Lo hizo con la arrogancia y sevicia del rico que se vale de su poder económico para subyugar y escarnecer al pobre. Cosa que no logró porque Colombia, tras largas vacilaciones - que nunca nos faltan - abandonó su peculiar actitud medrosa y optó por esperar, estoicamente, a que Chávez se calmara, pero sin responder a sus insultos. Optamos por la prudencia, que es la que le gusta al Presidente en el trato con los vecinos hostiles, más que con sus oponentes de adentro. Prudencia que parece estar fructificando con Ecuador, mas no con Venezuela, cuyo talante camorrero no sabría decir si se ha moderado o envalentonado. Lo que enseña la historia y lo confirma la ciencia al estudiar la conducta de los hombres y los pueblos es que el “apaciguamiento” (comportamiento asumido por quienes suponen que así terminan desarmando al enemigo declarado y conjurando toda amenaza inminente) no conduce a la paz sino a inflamar la soberbia del otro, a la vesania y la discordia, cuando no a la guerra. Además, en este tipo de conflictos larvados, alimentados en la prepotencia del uno y la debilidad correlativa del otro, lo que está en juego no es solo la integridad o los propios derechos, sino la dignidad, que no es, como suponen algunos, un bien intangible, sino un valor que se tasa, un componente imprescindible, consubstancial a la existencia y el bienestar de las naciones.

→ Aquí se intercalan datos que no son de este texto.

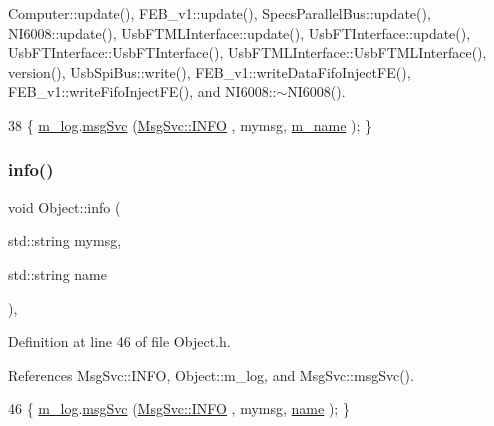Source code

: Computer\+::update(), F\+E\+B\+\_\+v1\+::update(), Specs\+Parallel\+Bus\+::update(), N\+I6008\+::update(), Usb\+F\+T\+M\+L\+Interface\+::update(), Usb\+F\+T\+Interface\+::update(), Usb\+F\+T\+Interface\+::\+Usb\+F\+T\+Interface(), Usb\+F\+T\+M\+L\+Interface\+::\+Usb\+F\+T\+M\+L\+Interface(), version(), Usb\+Spi\+Bus\+::write(), F\+E\+B\+\_\+v1\+::write\+Data\+Fifo\+Inject\+F\+E(), F\+E\+B\+\_\+v1\+::write\+Fifo\+Inject\+F\+E(), and N\+I6008\+::$\sim$\+N\+I6008().


\begin{DoxyCode}
38 \{ \hyperlink{classObject_a0d269813dd7ac1f24bc143031e2963f2}{m\_log}.\hyperlink{classMsgSvc_ad25f18047920cc59a314e5098259711c}{msgSvc} (\hyperlink{classMsgSvc_ae671eb7301996cd049d2da8a65925926ad2fcf3f3e734fc41ee097cc23670ce51}{MsgSvc::INFO}    , mymsg, \hyperlink{classObject_a8b83c95c705d2c3ba0d081fe1710f48d}{m\_name} ); \}
\end{DoxyCode}
\mbox{\label{classObject_a1ca123253dfd30fc28b156f521dcbdae}} 
\subsubsection{\texorpdfstring{info()}{info()}\hspace{0.1cm}{\footnotesize\ttfamily [2/2]}}
{\footnotesize\ttfamily void Object\+::info (\begin{DoxyParamCaption}\item[{std\+::string}]{mymsg,  }\item[{std\+::string}]{name }\end{DoxyParamCaption})\hspace{0.3cm}{\ttfamily [inline]}, {\ttfamily [inherited]}}



Definition at line 46 of file Object.\+h.



References Msg\+Svc\+::\+I\+N\+FO, Object\+::m\+\_\+log, and Msg\+Svc\+::msg\+Svc().


\begin{DoxyCode}
46 \{ \hyperlink{classObject_a0d269813dd7ac1f24bc143031e2963f2}{m\_log}.\hyperlink{classMsgSvc_ad25f18047920cc59a314e5098259711c}{msgSvc} (\hyperlink{classMsgSvc_ae671eb7301996cd049d2da8a65925926ad2fcf3f3e734fc41ee097cc23670ce51}{MsgSvc::INFO}    , mymsg, \hyperlink{classObject_a300f4c05dd468c7bb8b3c968868443c1}{name} ); \}
\end{DoxyCode}
\mbox{\label{classICECALv3_abf7281fad80b80b70c5b13ce66ba3451}} 
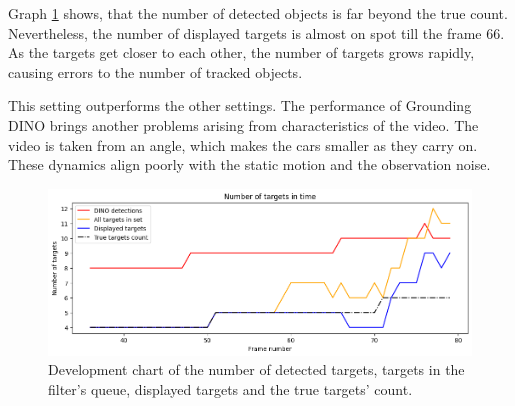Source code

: Graph \ref{gr:E1-V1-S3} shows, that the number of detected objects is far beyond the true count. Nevertheless,
the number of displayed targets is almost on spot till the frame 66. As the targets get closer to each
other, the
number of targets grows rapidly, causing errors to the number of tracked objects.

This setting outperforms the other settings. The performance of Grounding DINO brings another problems arising from
characteristics of the video. The video is taken from an angle, which makes the cars smaller as they carry on. These
dynamics align poorly with the static motion and the observation noise.

\begin{figure}[H]
    \centering
    \includegraphics[width=\linewidth]{../../../experiments/E1/V1/DINO/dino_det}
    \caption{Development chart of the number of detected targets, targets in the filter's queue, displayed targets
    and the
    true
    targets' count.}
    \label{gr:E1-V1-S3}
\end{figure}

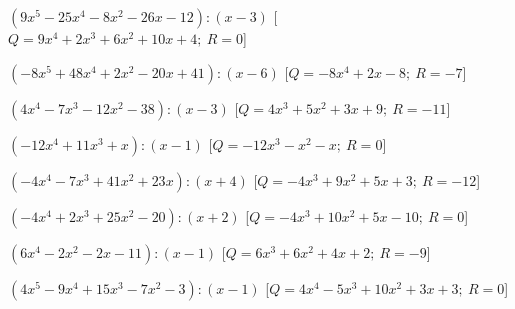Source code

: \begin{esercizio}
\begin{enumeratea}
  \item  \(\left(9 x^5 -25 x^4 -8 x^2 -26 x -12 \right) : 
           \left(x -3 \right)\)
   \hfill [\(Q = 9 x^4 +2 x^3 +6 x^2 +10 x +4;~R = 0\)]
  \item  \(\left(-8 x^5 +48 x^4 +2 x^2 -20 x +41 \right) : \left(x -6 \right)\)
   \hfill [\(Q = -8 x^4 +2 x -8;~R = -7\)]
  \item  \(\left(4 x^4 -7 x^3 -12 x^2 -38 \right) : \left(x -3 \right)\)
   \hfill [\(Q = 4 x^3 +5 x^2 +3 x +9;~R = -11\)]
  \item  \(\left(-12 x^4 +11 x^3 + x \right) : \left(x -1 \right)\)
   \hfill [\(Q = -12 x^3 - x^2 - x ;~R = 0\)]
  \item  \(\left(-4 x^4 -7 x^3 +41 x^2 +23 x  \right) : \left(x +4 \right)\)
   \hfill [\(Q = -4 x^3 +9 x^2 +5 x +3;~R = -12\)]
  \item  \(\left(-4 x^4 +2 x^3 +25 x^2 -20 \right) : \left(x +2 \right)\)
   \hfill [\(Q = -4 x^3 +10 x^2 +5 x -10;~R = 0\)]
  \item  \(\left(6 x^4 -2 x^2 -2 x -11 \right) : \left(x -1 \right)\)
   \hfill [\(Q = 6 x^3 +6 x^2 +4 x +2;~R = -9\)]
  \item  \(\left(4 x^5 -9 x^4 +15 x^3 -7 x^2 -3 \right) : 
           \left(x -1 \right)\)
   \hfill [\(Q = 4 x^4 -5 x^3 +10 x^2 +3 x +3;~R = 0\)]
 \end{enumeratea}
\end{esercizio}

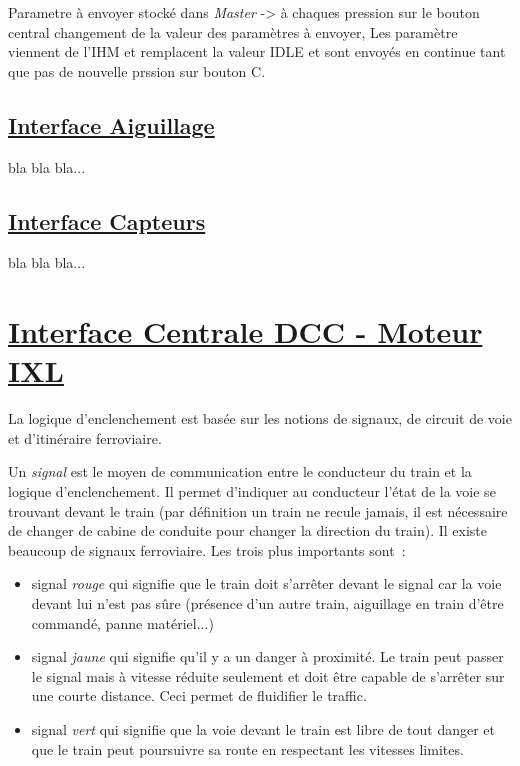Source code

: Parametre à envoyer stocké dans \emph{Master}\hfill\linebreak
-> à chaques pression sur le bouton central changement de la valeur\linebreak
des paramètres à envoyer, Les paramètre viennent de l'IHM et\linebreak
remplacent la valeur IDLE et sont envoyés en continue tant que pas de\linebreak
nouvelle prssion sur bouton C.\linebreak
\bigskip

\subsection{\underline{Interface Aiguillage}}
\label{sec:int_aig}

bla bla bla...

\subsection{\underline{Interface Capteurs}}
\label{sec:int_cap}

bla bla bla...


\newpage
\section{\underline{Interface Centrale DCC - Moteur IXL}}
\label{sec:int_ixl}   

La logique d'enclenchement est basée sur les notions de signaux, de circuit de voie et d'itinéraire ferroviaire.

Un \emph{signal} est le moyen de communication entre le conducteur du train et la logique d'enclenchement. 
Il permet d'indiquer au conducteur l'état de la voie se trouvant devant le train (par définition un 
train ne recule jamais, il est nécessaire de changer de cabine de conduite pour changer
la direction du train). Il existe beaucoup de signaux ferroviaire. Les trois plus importants sont~:
\begin{itemize}
\item signal \emph{rouge} qui signifie que le train doit s'arrêter devant le signal car la
voie devant lui n'est pas sûre (présence d'un autre train, aiguillage en train d'être commandé, panne 
matériel...)
\item signal \emph{jaune} qui signifie qu'il y a un danger à proximité. Le train peut passer le signal
mais à vitesse réduite seulement et doit être capable de s'arrêter sur une courte distance. Ceci permet 
de fluidifier le traffic.
\item signal \emph{vert} qui signifie que la voie devant le train est libre de tout danger et que le train 
peut poursuivre sa route en respectant les vitesses limites.
\end{itemize}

Pues bien, como es habitual en su relación con los demás desde que se resignó al despojo panameño a manos de Teodoro Roosevelt y los lugareños que se le vendieron por unas monedas, Colombia no ha sabido responder como es debido a la desnuda, feroz arremetida “bolivariana”.
Olvidando que frente a un energúmeno que se arma y prepara para el zarpazo final, de nada sirve hacerse el desentendido, ni la suavidad destinada a ablandar a quien nos golpeará si no encuentra reacción oportuna, ni Jesús, que nos insta a poner la otra mejilla, ni aún la resistencia pasiva aconsejada por Gandhi. Todo eso cualquier perdonavidas lo confunde con cobardía.
Colombia se ha armado de paciencia y ha elegido el silencio, confiada en que el paso del tiempo, que todo lo compone y sosiega, finalmente le ayude. O esperando acaso a que el coronel se vaya. ¡Vana espera y peor cálculo! Eso no ocurrirá sin antes haber asestado el gran golpe y saciado su ira, enfocada en Uribe, en Santos, o en quienquiera que siendo nuestro portavoz, no se le doblegue.
Lo arriba dicho viene al caso ahora que Chávez habla de comprarle energía a Colombia para mitigar el apagón general que se anuncia y que a más de poner en cuestión la idoneidad y eficacia de su gobierno, probablemente daría al traste con él. La necesidad, cuando espolea, tiene cara de perro, y frente a ella no hay ideología que valga. Tras tantas idas y venidas, vueltas y revueltas como ha habido en los últimos días a este propósito, Venezuela, al parecer, se ha decidido por la compra. Ahora bien, por razones de dignidad, pero también de utilidad e interés, Colombia debiera condicionar esta operación, salvadora para un régimen que se hunde, a que se levante el embargo comercial injusto e ilegal que se nos impuso. Si nos van a comprar energía, que lo hagan también con todo lo que dejaron de comprarnos desde el año pasado, en un intento ruin por ponernos de rodillas. Ojo, pues, señor Canciller, que ésta vez la ocasión la pintan calva, para rescatar el orgullo patrio, sin herir el del vecino en apuros, pero sin regalarse por unos cuantos denarios. Aquí calibraremos la ruidosa arrogancia del coronel pero también la firmeza colombiana.